Most of Wonder Woman ‘77 Vol. 1 was written by Marc Andreyko, but scripts are spread far further here, leading to a not always welcome variety. What Andreyko does well is incorporate characters from the wider DC universe into plots consistent with the 1970s Wonder Woman TV show, characters the producers didn’t have the effects budget to handle, such as Clayface. It avoids the often bland tone of the show, although purists may consider it also messes with the integrity of Lynda Carter almost always dealing with human villainy. Perhaps they’ll be satisfied by Andreyko’s second plot, which returns a villain from the TV show, but in a far more visually spectacular manner.

Another approach is that of Christos Gage and Ruth Fletcher Gage with their plot about ivory poaching. It’s truer to the actuality of the TV show, but achieving that means also importing the often cheesy tone, predictability and preaching, making for a lesser read. It also undermines the heartfelt message about ivory poaching by resorting to lectures over the final page. Amy Chu employs a similar atmosphere, but more knowingly supplying a nod and a wink to the audience with her story of two cassette tapes. Amanda Deibert’s plots stand out for featuring Wonder Woman’s alternative costumes, and while both fit the tone of the TV show, her second about aliens exploiting the Cold War is the better, although neither features much in the way of twists or surprises. Trina Robbins looks to the real world problems of the 1970s and gives them a twist, writing about a cult led by a charismatic reverend being investigated by a senator, and a second plot is a bit of a heartbreaker involving cold war politics.

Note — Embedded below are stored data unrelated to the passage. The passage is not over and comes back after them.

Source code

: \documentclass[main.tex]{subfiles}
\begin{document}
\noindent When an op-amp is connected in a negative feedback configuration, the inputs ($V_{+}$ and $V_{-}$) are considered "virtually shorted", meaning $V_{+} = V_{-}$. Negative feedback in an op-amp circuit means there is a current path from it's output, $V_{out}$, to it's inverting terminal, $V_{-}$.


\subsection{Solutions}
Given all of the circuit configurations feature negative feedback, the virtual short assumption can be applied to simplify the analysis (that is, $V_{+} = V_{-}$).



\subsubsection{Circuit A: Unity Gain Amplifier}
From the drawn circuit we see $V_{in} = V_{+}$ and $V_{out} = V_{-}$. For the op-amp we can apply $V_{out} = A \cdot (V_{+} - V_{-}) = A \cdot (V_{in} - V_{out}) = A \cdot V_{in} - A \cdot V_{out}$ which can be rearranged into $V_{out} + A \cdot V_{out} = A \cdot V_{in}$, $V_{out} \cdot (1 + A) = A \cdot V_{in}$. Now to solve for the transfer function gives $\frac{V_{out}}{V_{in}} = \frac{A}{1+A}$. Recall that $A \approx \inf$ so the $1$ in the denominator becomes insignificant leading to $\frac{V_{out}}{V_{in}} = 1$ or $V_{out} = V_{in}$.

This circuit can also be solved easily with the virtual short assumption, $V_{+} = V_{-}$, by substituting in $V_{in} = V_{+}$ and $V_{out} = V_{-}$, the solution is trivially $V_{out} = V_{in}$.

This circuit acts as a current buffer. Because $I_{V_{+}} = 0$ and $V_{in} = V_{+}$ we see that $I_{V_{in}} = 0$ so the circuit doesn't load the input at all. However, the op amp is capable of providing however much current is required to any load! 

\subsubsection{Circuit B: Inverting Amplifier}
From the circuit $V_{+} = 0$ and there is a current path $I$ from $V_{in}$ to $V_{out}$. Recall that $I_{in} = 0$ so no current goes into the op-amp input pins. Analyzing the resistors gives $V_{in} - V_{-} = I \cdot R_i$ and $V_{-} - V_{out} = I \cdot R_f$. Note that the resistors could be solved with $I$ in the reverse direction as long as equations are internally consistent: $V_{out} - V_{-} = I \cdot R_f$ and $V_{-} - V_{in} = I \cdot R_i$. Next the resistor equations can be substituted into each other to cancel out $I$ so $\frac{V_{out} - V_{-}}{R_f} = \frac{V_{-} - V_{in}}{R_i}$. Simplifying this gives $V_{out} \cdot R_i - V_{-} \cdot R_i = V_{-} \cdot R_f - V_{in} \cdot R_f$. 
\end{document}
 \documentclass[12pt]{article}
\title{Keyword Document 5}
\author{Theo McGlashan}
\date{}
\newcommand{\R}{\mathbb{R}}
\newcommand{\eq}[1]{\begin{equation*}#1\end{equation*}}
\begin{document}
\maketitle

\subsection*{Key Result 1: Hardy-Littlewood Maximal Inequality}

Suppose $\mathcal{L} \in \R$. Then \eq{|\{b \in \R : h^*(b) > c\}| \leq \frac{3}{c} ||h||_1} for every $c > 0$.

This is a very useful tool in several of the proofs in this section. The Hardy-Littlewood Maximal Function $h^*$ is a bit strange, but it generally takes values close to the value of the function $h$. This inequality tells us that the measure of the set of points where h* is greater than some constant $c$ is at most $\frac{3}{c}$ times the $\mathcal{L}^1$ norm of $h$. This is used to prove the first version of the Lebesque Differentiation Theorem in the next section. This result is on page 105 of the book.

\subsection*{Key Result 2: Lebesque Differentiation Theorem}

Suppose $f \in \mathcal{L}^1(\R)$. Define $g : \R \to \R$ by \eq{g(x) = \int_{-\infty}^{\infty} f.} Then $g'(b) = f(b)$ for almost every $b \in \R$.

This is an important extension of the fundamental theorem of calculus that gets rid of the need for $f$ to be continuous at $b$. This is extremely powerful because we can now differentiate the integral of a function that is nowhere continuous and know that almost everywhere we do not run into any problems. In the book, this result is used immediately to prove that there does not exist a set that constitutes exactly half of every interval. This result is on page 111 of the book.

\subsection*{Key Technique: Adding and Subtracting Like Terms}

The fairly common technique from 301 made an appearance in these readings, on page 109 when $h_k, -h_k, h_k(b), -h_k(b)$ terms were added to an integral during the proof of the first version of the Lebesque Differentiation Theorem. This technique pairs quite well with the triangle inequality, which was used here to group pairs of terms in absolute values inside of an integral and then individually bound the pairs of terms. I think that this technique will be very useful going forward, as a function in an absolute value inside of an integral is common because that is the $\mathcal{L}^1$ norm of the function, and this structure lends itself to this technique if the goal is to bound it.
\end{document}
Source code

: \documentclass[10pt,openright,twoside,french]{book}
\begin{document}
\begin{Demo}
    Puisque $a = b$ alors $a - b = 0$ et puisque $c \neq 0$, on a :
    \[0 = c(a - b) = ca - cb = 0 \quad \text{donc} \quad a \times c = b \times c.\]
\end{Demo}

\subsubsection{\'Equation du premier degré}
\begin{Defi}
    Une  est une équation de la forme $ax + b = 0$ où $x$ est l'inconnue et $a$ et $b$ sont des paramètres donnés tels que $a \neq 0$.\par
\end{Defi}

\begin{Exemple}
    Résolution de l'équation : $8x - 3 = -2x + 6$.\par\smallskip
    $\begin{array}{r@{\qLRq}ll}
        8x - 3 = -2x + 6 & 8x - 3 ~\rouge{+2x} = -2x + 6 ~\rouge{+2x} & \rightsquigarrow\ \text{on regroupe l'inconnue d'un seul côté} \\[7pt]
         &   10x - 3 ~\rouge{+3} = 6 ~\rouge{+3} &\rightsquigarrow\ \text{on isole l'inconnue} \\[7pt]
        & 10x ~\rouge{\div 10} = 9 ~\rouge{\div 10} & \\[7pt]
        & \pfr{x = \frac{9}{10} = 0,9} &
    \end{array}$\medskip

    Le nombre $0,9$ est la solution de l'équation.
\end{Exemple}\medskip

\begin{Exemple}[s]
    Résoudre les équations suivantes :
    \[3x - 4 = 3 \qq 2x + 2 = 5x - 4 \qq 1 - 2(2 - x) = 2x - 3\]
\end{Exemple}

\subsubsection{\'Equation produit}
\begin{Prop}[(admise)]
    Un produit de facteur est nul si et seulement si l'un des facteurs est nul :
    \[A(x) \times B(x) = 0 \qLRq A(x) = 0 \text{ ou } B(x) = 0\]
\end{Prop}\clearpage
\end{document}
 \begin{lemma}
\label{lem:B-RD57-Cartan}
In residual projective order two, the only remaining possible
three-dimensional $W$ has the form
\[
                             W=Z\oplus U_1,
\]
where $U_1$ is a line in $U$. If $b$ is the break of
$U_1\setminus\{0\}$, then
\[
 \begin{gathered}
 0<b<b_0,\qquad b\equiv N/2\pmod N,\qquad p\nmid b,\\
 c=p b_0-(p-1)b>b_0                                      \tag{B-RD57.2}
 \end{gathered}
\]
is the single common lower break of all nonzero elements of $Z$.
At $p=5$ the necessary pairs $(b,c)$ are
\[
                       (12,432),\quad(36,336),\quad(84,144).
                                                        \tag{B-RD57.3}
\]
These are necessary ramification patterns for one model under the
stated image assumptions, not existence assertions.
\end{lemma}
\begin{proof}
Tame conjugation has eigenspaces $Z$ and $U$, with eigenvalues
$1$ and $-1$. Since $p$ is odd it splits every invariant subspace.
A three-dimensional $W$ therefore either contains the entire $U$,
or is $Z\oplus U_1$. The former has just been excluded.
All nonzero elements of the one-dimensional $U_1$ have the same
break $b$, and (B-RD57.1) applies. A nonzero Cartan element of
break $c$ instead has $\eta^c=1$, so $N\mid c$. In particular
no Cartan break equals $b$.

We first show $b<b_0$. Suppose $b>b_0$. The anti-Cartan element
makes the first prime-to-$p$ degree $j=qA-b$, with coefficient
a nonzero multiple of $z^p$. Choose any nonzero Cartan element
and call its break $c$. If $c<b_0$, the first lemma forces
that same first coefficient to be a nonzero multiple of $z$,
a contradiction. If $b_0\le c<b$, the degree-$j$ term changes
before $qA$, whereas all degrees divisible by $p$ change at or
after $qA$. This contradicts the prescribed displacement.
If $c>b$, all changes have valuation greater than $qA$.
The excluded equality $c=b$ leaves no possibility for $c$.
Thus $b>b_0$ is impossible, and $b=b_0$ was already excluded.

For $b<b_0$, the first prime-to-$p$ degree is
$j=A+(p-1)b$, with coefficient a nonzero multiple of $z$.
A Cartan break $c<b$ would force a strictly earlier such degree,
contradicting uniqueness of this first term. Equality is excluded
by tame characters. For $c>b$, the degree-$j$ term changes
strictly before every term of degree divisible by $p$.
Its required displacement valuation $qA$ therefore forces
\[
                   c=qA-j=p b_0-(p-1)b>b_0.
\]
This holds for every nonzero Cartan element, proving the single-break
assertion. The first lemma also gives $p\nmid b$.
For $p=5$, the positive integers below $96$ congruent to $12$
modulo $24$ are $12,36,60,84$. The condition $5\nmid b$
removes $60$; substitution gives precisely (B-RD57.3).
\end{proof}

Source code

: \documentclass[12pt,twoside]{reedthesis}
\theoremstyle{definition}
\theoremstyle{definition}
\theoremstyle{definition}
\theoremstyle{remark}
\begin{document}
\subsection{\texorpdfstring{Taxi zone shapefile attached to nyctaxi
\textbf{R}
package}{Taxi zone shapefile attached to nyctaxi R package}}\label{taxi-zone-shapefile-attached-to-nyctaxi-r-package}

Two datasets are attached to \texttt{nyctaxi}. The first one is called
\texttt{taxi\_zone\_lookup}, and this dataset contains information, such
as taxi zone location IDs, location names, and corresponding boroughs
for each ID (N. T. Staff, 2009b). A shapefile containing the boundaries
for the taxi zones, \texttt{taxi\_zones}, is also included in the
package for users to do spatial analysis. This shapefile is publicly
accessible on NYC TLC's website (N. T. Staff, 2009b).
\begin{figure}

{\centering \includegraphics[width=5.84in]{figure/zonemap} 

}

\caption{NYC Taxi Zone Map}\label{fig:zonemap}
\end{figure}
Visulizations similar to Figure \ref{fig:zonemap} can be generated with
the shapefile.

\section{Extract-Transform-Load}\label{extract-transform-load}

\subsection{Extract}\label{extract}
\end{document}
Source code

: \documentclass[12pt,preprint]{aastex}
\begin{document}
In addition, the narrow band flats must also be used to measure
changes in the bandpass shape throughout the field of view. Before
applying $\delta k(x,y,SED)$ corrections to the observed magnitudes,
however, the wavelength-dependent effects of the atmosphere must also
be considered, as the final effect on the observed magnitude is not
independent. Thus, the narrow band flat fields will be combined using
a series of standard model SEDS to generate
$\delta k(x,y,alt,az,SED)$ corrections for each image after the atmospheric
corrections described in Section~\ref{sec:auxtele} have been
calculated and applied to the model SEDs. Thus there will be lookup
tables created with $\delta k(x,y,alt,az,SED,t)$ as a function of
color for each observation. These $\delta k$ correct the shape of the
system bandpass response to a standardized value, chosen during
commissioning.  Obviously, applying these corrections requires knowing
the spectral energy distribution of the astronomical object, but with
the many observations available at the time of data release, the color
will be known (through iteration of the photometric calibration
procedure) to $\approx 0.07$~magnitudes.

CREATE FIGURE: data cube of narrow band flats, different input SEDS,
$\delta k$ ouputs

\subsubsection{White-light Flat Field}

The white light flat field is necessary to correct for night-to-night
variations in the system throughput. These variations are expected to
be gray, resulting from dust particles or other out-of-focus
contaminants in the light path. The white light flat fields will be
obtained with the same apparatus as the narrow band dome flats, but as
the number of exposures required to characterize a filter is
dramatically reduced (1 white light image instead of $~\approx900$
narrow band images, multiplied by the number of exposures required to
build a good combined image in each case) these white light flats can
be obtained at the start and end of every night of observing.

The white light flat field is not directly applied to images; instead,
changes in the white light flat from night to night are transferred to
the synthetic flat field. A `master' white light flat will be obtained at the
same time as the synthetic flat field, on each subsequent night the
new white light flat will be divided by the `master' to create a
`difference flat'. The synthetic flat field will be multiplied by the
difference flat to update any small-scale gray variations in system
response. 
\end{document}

Almost all the artists work in a form of realism, and are strong on likenesses. Tess Fowler takes the furthest step away, her pages more cartooning than figurative, but it works as a change of pace. The concentration on visual reference does lead to some static poses, most evident in the work of Cat Staggs (sample art left). Richard Ortiz on the opening story is excellent, and Christian Duce on the closer very good, but more pages are contributed by Dario Brizuela (sample art right). He also achieves the right balance between ensuring Wonder Woman and Steve Trevor resemble Lynda Carter and Lyle Waggoner, and having them move convincingly.

This collection is certainly true to the TV series, but not as much fun as the opening volume, where more stories were unpredictable, and there was the novelty of seeing costumed villains.